WHAT YOU NEED TO DO -> Some lines in the material below hold the word "white". Copy all of them.

_ _ _ _

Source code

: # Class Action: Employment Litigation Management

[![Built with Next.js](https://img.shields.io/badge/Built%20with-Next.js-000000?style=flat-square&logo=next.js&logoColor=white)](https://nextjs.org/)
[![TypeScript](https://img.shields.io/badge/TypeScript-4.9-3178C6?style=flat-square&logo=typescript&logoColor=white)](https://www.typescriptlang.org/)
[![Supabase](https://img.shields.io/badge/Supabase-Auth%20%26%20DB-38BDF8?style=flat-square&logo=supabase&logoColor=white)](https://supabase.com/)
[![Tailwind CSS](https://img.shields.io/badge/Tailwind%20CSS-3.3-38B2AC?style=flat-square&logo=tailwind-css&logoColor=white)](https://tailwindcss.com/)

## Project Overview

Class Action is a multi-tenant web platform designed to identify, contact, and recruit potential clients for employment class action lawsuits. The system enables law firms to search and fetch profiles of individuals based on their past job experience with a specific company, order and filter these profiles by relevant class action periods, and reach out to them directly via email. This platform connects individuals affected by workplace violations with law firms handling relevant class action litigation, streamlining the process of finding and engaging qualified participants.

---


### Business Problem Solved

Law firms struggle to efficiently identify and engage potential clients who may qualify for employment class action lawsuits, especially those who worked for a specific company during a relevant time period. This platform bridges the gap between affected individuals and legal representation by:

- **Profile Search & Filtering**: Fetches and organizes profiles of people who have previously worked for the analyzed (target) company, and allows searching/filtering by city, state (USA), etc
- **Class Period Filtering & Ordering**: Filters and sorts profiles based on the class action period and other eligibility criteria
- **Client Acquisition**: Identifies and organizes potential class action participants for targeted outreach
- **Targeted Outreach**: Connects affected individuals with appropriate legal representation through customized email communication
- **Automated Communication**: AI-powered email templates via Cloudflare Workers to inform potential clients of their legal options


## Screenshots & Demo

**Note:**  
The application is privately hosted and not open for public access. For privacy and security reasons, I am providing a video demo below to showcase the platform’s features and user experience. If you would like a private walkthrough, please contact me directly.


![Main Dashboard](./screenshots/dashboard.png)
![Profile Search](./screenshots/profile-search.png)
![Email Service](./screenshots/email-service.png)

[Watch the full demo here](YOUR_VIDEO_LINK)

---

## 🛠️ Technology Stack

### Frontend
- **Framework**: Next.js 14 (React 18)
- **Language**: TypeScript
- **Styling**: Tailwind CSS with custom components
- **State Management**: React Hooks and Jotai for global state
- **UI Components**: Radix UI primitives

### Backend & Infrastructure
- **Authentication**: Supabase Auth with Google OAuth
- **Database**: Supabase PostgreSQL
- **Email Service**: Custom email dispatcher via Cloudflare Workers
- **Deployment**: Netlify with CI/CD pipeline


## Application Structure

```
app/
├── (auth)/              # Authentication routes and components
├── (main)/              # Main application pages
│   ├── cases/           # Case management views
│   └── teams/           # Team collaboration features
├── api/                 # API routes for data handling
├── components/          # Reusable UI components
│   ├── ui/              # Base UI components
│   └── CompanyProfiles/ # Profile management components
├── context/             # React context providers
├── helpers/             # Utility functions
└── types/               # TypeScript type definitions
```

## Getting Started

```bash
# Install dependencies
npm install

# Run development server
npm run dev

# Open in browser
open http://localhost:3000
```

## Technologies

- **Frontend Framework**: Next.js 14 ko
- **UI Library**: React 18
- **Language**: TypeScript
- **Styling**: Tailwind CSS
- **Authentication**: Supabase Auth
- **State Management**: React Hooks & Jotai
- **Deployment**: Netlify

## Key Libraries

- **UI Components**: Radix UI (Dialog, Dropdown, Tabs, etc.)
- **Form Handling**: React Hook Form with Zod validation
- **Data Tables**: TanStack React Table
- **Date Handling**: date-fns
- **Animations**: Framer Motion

_ _ _ _

ANSWER TO THIS PROBLEM ->
[![Built with Next.js](https://img.shields.io/badge/Built%20with-Next.js-000000?style=flat-square&logo=next.js&logoColor=white)](https://nextjs.org/)
[![TypeScript](https://img.shields.io/badge/TypeScript-4.9-3178C6?style=flat-square&logo=typescript&logoColor=white)](https://www.typescriptlang.org/)
[![Supabase](https://img.shields.io/badge/Supabase-Auth%20%26%20DB-38BDF8?style=flat-square&logo=supabase&logoColor=white)](https://supabase.com/)
[![Tailwind CSS](https://img.shields.io/badge/Tailwind%20CSS-3.3-38B2AC?style=flat-square&logo=tailwind-css&logoColor=white)](https://tailwindcss.com/)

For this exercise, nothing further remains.